= Gena C. Lovett =

American business executive

Gena Lovett was the current Vice President of Operations for Boeing Defense, Space & Security.

== Early life and education ==
Gena Lovett was born in Cleveland, Ohio. Her father made dentures and her mother worked at a Ford Motor Company engine plant. She attended Captain Arthur Roth Elementary, Patrick Henry Middle School, and Shaw High School. She credits much of her early educational success to guidance and support by her parents and school guidance counselors.

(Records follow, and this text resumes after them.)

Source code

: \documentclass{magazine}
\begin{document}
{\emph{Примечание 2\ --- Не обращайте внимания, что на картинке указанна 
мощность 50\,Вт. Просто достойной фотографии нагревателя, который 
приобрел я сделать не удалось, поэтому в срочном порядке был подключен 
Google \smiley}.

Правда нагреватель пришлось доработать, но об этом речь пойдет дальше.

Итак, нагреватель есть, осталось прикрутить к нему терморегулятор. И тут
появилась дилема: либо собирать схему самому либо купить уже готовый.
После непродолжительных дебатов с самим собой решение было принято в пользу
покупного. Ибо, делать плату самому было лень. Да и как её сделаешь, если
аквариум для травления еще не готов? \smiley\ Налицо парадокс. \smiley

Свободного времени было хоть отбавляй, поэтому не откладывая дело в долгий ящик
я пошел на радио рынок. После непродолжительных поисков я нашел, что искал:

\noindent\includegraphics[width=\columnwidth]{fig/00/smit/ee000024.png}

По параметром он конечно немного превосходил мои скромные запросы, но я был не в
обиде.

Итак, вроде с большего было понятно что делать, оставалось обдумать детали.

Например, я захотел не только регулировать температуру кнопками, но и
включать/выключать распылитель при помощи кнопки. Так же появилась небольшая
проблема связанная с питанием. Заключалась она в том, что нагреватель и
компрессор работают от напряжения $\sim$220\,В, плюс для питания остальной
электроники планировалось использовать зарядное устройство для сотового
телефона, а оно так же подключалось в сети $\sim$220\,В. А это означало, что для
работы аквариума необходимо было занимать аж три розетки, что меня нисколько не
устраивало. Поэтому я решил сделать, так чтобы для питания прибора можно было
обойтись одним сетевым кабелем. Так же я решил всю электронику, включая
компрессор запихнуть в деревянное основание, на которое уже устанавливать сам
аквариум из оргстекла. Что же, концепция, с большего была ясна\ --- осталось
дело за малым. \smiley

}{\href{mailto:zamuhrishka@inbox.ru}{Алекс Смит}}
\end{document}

Lovett attended Ohio State University for her undergraduate degree. Initially, she pursued chemical engineering, but later switched to pre-law studies, graduating in 1986.
She then completed an MBA at Baker College in Michigan in 2001. She has a doctoral degree in Values Driven Leadership from Benedictine University.

== Career ==
Lovett has focused on manufacturing operations for the majority of her career. In 1992, she began her career as a plant manager for Ford in Avon Lake, Ohio, where she was the only female supervisor. She remained with Ford until 2007, when she moved to Alcoa. There, she served as the Director of Manufacturing for their Cleveland manufacturing campus. She was the first female and first person of color to hold this title since 1917. She was appointed Alcoa's Chief Diversity Officer from 2012-2015. Under her leadership, Alcoa won the 2013 Catalyst Award and the Human Rights Campaign’s 2014 Corporate Equality Award.

In 2015, she joined Boeing Defense, Space & Security as the Vice President of Operations. She was responsible for standardization, safety, production efficiency for military aircraft and land vehicles, rotorcraft, satellites, and weapons. She was listed in 50 Black Women Over 50.

Lovett serves as an advisor or Board of Director for Trex.

== Personal life ==
Lovett's other interests include creative writing, French, and making stained glass.